***** Record excerpts *****
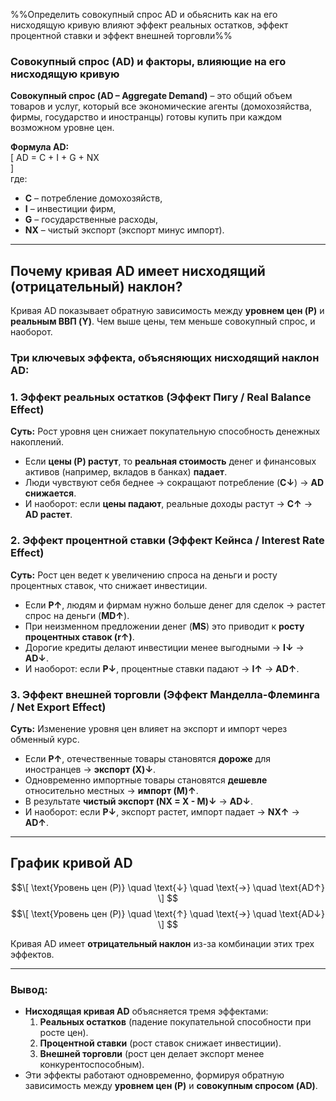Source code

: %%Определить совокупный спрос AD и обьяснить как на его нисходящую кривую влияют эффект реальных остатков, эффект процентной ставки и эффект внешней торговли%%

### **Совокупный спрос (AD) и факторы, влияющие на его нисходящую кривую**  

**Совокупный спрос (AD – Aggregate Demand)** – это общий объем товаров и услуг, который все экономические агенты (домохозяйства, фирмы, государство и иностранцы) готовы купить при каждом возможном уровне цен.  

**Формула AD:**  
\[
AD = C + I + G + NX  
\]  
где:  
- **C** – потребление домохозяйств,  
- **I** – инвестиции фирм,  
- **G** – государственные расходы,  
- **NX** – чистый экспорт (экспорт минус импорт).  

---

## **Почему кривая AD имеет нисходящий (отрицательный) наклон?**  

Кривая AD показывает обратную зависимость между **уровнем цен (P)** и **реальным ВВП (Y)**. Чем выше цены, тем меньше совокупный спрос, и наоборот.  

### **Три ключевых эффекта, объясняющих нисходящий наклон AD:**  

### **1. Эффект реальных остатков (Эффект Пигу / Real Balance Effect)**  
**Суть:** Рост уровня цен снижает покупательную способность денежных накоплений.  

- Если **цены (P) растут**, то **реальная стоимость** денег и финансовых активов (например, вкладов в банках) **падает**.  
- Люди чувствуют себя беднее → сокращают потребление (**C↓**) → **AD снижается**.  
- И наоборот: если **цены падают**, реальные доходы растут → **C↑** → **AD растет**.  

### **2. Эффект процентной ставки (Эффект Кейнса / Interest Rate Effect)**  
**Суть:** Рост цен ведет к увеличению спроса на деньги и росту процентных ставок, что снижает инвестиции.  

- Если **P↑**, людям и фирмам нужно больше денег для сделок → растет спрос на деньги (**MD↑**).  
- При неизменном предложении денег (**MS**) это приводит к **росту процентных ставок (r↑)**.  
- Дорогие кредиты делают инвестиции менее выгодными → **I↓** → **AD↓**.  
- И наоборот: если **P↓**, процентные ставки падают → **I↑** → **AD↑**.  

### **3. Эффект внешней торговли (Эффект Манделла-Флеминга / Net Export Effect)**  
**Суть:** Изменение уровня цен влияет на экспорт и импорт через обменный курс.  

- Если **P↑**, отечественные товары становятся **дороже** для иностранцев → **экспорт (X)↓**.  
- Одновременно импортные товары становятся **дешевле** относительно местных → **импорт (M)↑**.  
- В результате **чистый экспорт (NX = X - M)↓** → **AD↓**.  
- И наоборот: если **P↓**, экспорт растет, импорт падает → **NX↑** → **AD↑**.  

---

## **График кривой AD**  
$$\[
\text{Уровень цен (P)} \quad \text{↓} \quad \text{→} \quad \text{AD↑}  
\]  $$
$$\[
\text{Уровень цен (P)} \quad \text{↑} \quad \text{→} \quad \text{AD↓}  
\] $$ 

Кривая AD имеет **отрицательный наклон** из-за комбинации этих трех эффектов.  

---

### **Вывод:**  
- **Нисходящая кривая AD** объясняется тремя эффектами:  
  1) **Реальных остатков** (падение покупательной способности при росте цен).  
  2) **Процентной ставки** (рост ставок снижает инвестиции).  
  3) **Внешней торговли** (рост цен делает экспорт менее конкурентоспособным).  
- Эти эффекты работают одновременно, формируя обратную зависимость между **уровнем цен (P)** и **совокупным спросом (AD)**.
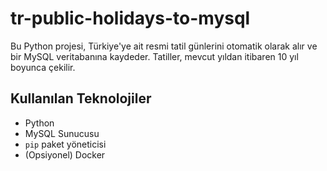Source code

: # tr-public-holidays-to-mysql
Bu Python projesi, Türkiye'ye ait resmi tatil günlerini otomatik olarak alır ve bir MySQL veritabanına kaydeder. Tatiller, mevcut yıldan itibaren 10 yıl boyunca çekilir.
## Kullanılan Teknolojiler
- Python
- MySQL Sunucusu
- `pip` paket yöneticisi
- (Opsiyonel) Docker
*****
Exercise details
Please return the records as they stand, word for word, with no pictures.

Reply
Source code

: %%Определить совокупный спрос AD и обьяснить как на его нисходящую кривую влияют эффект реальных остатков, эффект процентной ставки и эффект внешней торговли%%

### **Совокупный спрос (AD) и факторы, влияющие на его нисходящую кривую**  

**Совокупный спрос (AD – Aggregate Demand)** – это общий объем товаров и услуг, который все экономические агенты (домохозяйства, фирмы, государство и иностранцы) готовы купить при каждом возможном уровне цен.  

**Формула AD:**  
\[
AD = C + I + G + NX  
\]  
где:  
- **C** – потребление домохозяйств,  
- **I** – инвестиции фирм,  
- **G** – государственные расходы,  
- **NX** – чистый экспорт (экспорт минус импорт).  

---

## **Почему кривая AD имеет нисходящий (отрицательный) наклон?**  

Кривая AD показывает обратную зависимость между **уровнем цен (P)** и **реальным ВВП (Y)**. Чем выше цены, тем меньше совокупный спрос, и наоборот.  

### **Три ключевых эффекта, объясняющих нисходящий наклон AD:**  

### **1. Эффект реальных остатков (Эффект Пигу / Real Balance Effect)**  
**Суть:** Рост уровня цен снижает покупательную способность денежных накоплений.  

- Если **цены (P) растут**, то **реальная стоимость** денег и финансовых активов (например, вкладов в банках) **падает**.  
- Люди чувствуют себя беднее → сокращают потребление (**C↓**) → **AD снижается**.  
- И наоборот: если **цены падают**, реальные доходы растут → **C↑** → **AD растет**.  

### **2. Эффект процентной ставки (Эффект Кейнса / Interest Rate Effect)**  
**Суть:** Рост цен ведет к увеличению спроса на деньги и росту процентных ставок, что снижает инвестиции.  

- Если **P↑**, людям и фирмам нужно больше денег для сделок → растет спрос на деньги (**MD↑**).  
- При неизменном предложении денег (**MS**) это приводит к **росту процентных ставок (r↑)**.  
- Дорогие кредиты делают инвестиции менее выгодными → **I↓** → **AD↓**.  
- И наоборот: если **P↓**, процентные ставки падают → **I↑** → **AD↑**.  

### **3. Эффект внешней торговли (Эффект Манделла-Флеминга / Net Export Effect)**  
**Суть:** Изменение уровня цен влияет на экспорт и импорт через обменный курс.  

- Если **P↑**, отечественные товары становятся **дороже** для иностранцев → **экспорт (X)↓**.  
- Одновременно импортные товары становятся **дешевле** относительно местных → **импорт (M)↑**.  
- В результате **чистый экспорт (NX = X - M)↓** → **AD↓**.  
- И наоборот: если **P↓**, экспорт растет, импорт падает → **NX↑** → **AD↑**.  

---

## **График кривой AD**  
$$\[
\text{Уровень цен (P)} \quad \text{↓} \quad \text{→} \quad \text{AD↑}  
\]  $$
$$\[
\text{Уровень цен (P)} \quad \text{↑} \quad \text{→} \quad \text{AD↓}  
\] $$ 

Кривая AD имеет **отрицательный наклон** из-за комбинации этих трех эффектов.  

---

### **Вывод:**  
- **Нисходящая кривая AD** объясняется тремя эффектами:  
  1) **Реальных остатков** (падение покупательной способности при росте цен).  
  2) **Процентной ставки** (рост ставок снижает инвестиции).  
  3) **Внешней торговли** (рост цен делает экспорт менее конкурентоспособным).  
- Эти эффекты работают одновременно, формируя обратную зависимость между **уровнем цен (P)** и **совокупным спросом (AD)**.
Source code

: # tr-public-holidays-to-mysql
Bu Python projesi, Türkiye'ye ait resmi tatil günlerini otomatik olarak alır ve bir MySQL veritabanına kaydeder. Tatiller, mevcut yıldan itibaren 10 yıl boyunca çekilir.
## Kullanılan Teknolojiler
- Python
- MySQL Sunucusu
- `pip` paket yöneticisi
- (Opsiyonel) Docker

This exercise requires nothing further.